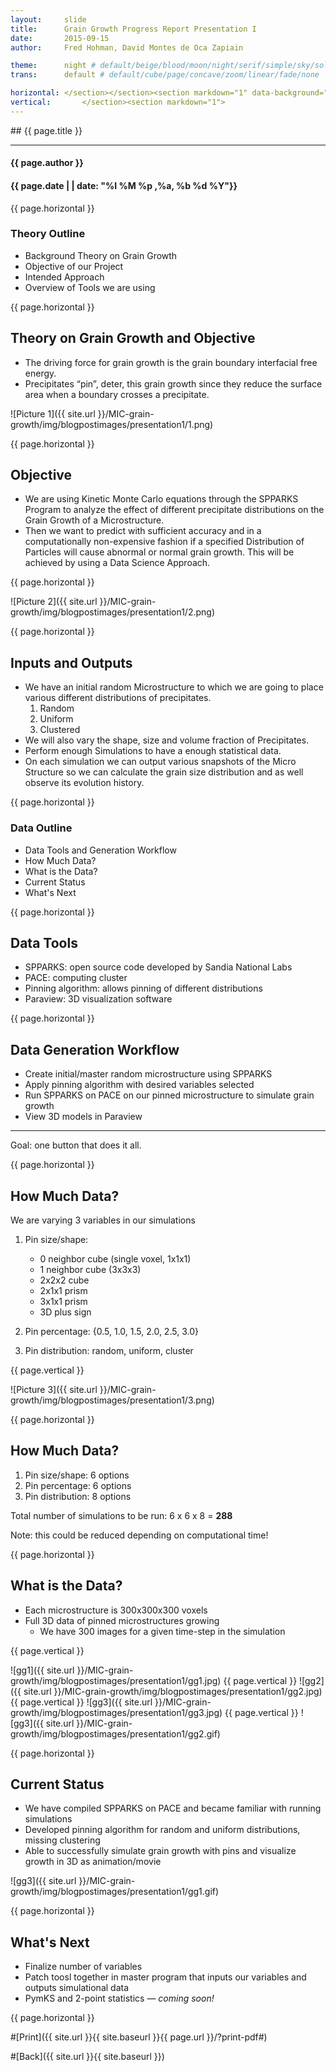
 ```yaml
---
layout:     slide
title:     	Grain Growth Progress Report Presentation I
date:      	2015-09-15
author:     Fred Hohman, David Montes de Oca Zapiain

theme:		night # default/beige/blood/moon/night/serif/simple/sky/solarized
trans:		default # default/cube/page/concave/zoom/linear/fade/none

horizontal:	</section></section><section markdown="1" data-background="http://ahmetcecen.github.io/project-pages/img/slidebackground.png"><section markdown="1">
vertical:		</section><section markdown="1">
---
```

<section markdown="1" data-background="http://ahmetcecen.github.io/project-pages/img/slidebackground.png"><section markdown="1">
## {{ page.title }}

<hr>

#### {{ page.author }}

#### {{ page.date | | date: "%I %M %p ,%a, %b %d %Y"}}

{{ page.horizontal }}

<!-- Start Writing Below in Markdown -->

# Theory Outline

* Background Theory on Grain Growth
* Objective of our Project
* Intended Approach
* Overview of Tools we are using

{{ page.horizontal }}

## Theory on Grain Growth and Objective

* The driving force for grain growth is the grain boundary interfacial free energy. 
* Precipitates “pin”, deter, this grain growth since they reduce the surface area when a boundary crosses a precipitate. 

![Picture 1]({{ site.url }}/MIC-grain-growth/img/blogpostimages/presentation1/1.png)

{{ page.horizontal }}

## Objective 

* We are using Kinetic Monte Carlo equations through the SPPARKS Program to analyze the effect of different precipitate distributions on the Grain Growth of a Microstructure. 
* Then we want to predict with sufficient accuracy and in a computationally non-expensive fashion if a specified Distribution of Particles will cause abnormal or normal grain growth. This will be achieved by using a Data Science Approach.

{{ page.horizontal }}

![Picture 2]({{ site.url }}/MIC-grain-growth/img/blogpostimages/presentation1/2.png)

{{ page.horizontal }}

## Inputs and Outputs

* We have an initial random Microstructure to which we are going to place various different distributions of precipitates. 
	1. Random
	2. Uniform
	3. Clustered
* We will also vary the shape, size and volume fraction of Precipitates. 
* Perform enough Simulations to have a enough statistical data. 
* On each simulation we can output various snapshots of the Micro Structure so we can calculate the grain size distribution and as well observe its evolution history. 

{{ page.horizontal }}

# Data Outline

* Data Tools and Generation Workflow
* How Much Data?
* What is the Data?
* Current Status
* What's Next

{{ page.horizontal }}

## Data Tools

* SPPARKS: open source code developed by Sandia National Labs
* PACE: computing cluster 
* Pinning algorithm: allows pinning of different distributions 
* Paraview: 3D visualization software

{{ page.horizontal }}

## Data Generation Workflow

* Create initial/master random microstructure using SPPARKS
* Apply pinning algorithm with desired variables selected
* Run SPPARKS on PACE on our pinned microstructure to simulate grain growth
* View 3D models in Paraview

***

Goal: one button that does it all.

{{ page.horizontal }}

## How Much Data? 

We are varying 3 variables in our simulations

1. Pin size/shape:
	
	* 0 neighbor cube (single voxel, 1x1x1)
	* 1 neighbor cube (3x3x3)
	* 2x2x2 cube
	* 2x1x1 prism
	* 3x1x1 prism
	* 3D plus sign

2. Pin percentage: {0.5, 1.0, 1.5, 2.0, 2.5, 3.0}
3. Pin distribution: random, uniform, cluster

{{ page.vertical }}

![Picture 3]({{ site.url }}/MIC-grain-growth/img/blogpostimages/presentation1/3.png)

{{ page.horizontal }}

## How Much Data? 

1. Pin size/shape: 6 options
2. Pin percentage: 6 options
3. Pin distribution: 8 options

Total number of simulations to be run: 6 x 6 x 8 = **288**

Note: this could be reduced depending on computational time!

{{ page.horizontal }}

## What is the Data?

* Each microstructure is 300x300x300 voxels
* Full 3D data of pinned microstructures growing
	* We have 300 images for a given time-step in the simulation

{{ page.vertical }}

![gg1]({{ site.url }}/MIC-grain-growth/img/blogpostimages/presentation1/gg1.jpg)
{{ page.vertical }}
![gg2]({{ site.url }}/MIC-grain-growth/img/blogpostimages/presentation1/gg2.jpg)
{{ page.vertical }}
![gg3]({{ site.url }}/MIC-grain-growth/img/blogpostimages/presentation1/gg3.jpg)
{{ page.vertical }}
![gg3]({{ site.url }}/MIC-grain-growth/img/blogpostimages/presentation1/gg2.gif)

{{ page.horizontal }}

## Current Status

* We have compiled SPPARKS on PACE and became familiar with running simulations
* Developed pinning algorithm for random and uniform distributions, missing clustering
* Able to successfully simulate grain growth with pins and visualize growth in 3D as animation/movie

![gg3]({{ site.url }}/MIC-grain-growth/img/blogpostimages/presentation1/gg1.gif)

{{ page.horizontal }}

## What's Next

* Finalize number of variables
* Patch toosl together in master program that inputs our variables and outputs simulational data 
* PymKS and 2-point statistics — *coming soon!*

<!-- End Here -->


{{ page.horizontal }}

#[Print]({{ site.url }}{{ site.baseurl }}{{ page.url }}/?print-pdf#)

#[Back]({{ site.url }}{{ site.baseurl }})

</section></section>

- - - - -

Skip the images and set down the rest of the data unchanged.

--- Solution for this exercise ---
 ```yaml
---
layout:     slide
title:     	Grain Growth Progress Report Presentation I
date:      	2015-09-15
author:     Fred Hohman, David Montes de Oca Zapiain

theme:		night # default/beige/blood/moon/night/serif/simple/sky/solarized
trans:		default # default/cube/page/concave/zoom/linear/fade/none

horizontal:	</section></section><section markdown="1" data-background="http://ahmetcecen.github.io/project-pages/img/slidebackground.png"><section markdown="1">
vertical:		</section><section markdown="1">
---
```

<section markdown="1" data-background="http://ahmetcecen.github.io/project-pages/img/slidebackground.png"><section markdown="1">
## {{ page.title }}

<hr>

#### {{ page.author }}

#### {{ page.date | | date: "%I %M %p ,%a, %b %d %Y"}}

{{ page.horizontal }}

<!-- Start Writing Below in Markdown -->

# Theory Outline

* Background Theory on Grain Growth
* Objective of our Project
* Intended Approach
* Overview of Tools we are using

{{ page.horizontal }}

## Theory on Grain Growth and Objective

* The driving force for grain growth is the grain boundary interfacial free energy. 
* Precipitates “pin”, deter, this grain growth since they reduce the surface area when a boundary crosses a precipitate. 

![Picture 1]({{ site.url }}/MIC-grain-growth/img/blogpostimages/presentation1/1.png)

{{ page.horizontal }}

## Objective 

* We are using Kinetic Monte Carlo equations through the SPPARKS Program to analyze the effect of different precipitate distributions on the Grain Growth of a Microstructure. 
* Then we want to predict with sufficient accuracy and in a computationally non-expensive fashion if a specified Distribution of Particles will cause abnormal or normal grain growth. This will be achieved by using a Data Science Approach.

{{ page.horizontal }}

![Picture 2]({{ site.url }}/MIC-grain-growth/img/blogpostimages/presentation1/2.png)

{{ page.horizontal }}

## Inputs and Outputs

* We have an initial random Microstructure to which we are going to place various different distributions of precipitates. 
	1. Random
	2. Uniform
	3. Clustered
* We will also vary the shape, size and volume fraction of Precipitates. 
* Perform enough Simulations to have a enough statistical data. 
* On each simulation we can output various snapshots of the Micro Structure so we can calculate the grain size distribution and as well observe its evolution history. 

{{ page.horizontal }}

# Data Outline

* Data Tools and Generation Workflow
* How Much Data?
* What is the Data?
* Current Status
* What's Next

{{ page.horizontal }}

## Data Tools

* SPPARKS: open source code developed by Sandia National Labs
* PACE: computing cluster 
* Pinning algorithm: allows pinning of different distributions 
* Paraview: 3D visualization software

{{ page.horizontal }}

## Data Generation Workflow

* Create initial/master random microstructure using SPPARKS
* Apply pinning algorithm with desired variables selected
* Run SPPARKS on PACE on our pinned microstructure to simulate grain growth
* View 3D models in Paraview

***

Goal: one button that does it all.

{{ page.horizontal }}

## How Much Data? 

We are varying 3 variables in our simulations

1. Pin size/shape:
	
	* 0 neighbor cube (single voxel, 1x1x1)
	* 1 neighbor cube (3x3x3)
	* 2x2x2 cube
	* 2x1x1 prism
	* 3x1x1 prism
	* 3D plus sign

2. Pin percentage: {0.5, 1.0, 1.5, 2.0, 2.5, 3.0}
3. Pin distribution: random, uniform, cluster

{{ page.vertical }}

![Picture 3]({{ site.url }}/MIC-grain-growth/img/blogpostimages/presentation1/3.png)

{{ page.horizontal }}

## How Much Data? 

1. Pin size/shape: 6 options
2. Pin percentage: 6 options
3. Pin distribution: 8 options

Total number of simulations to be run: 6 x 6 x 8 = **288**

Note: this could be reduced depending on computational time!

{{ page.horizontal }}

## What is the Data?

* Each microstructure is 300x300x300 voxels
* Full 3D data of pinned microstructures growing
	* We have 300 images for a given time-step in the simulation

{{ page.vertical }}

![gg1]({{ site.url }}/MIC-grain-growth/img/blogpostimages/presentation1/gg1.jpg)
{{ page.vertical }}
![gg2]({{ site.url }}/MIC-grain-growth/img/blogpostimages/presentation1/gg2.jpg)
{{ page.vertical }}
![gg3]({{ site.url }}/MIC-grain-growth/img/blogpostimages/presentation1/gg3.jpg)
{{ page.vertical }}
![gg3]({{ site.url }}/MIC-grain-growth/img/blogpostimages/presentation1/gg2.gif)

{{ page.horizontal }}

## Current Status

* We have compiled SPPARKS on PACE and became familiar with running simulations
* Developed pinning algorithm for random and uniform distributions, missing clustering
* Able to successfully simulate grain growth with pins and visualize growth in 3D as animation/movie

![gg3]({{ site.url }}/MIC-grain-growth/img/blogpostimages/presentation1/gg1.gif)

{{ page.horizontal }}

## What's Next

* Finalize number of variables
* Patch toosl together in master program that inputs our variables and outputs simulational data 
* PymKS and 2-point statistics — *coming soon!*

<!-- End Here -->


{{ page.horizontal }}

#[Print]({{ site.url }}{{ site.baseurl }}{{ page.url }}/?print-pdf#)

#[Back]({{ site.url }}{{ site.baseurl }})

</section></section>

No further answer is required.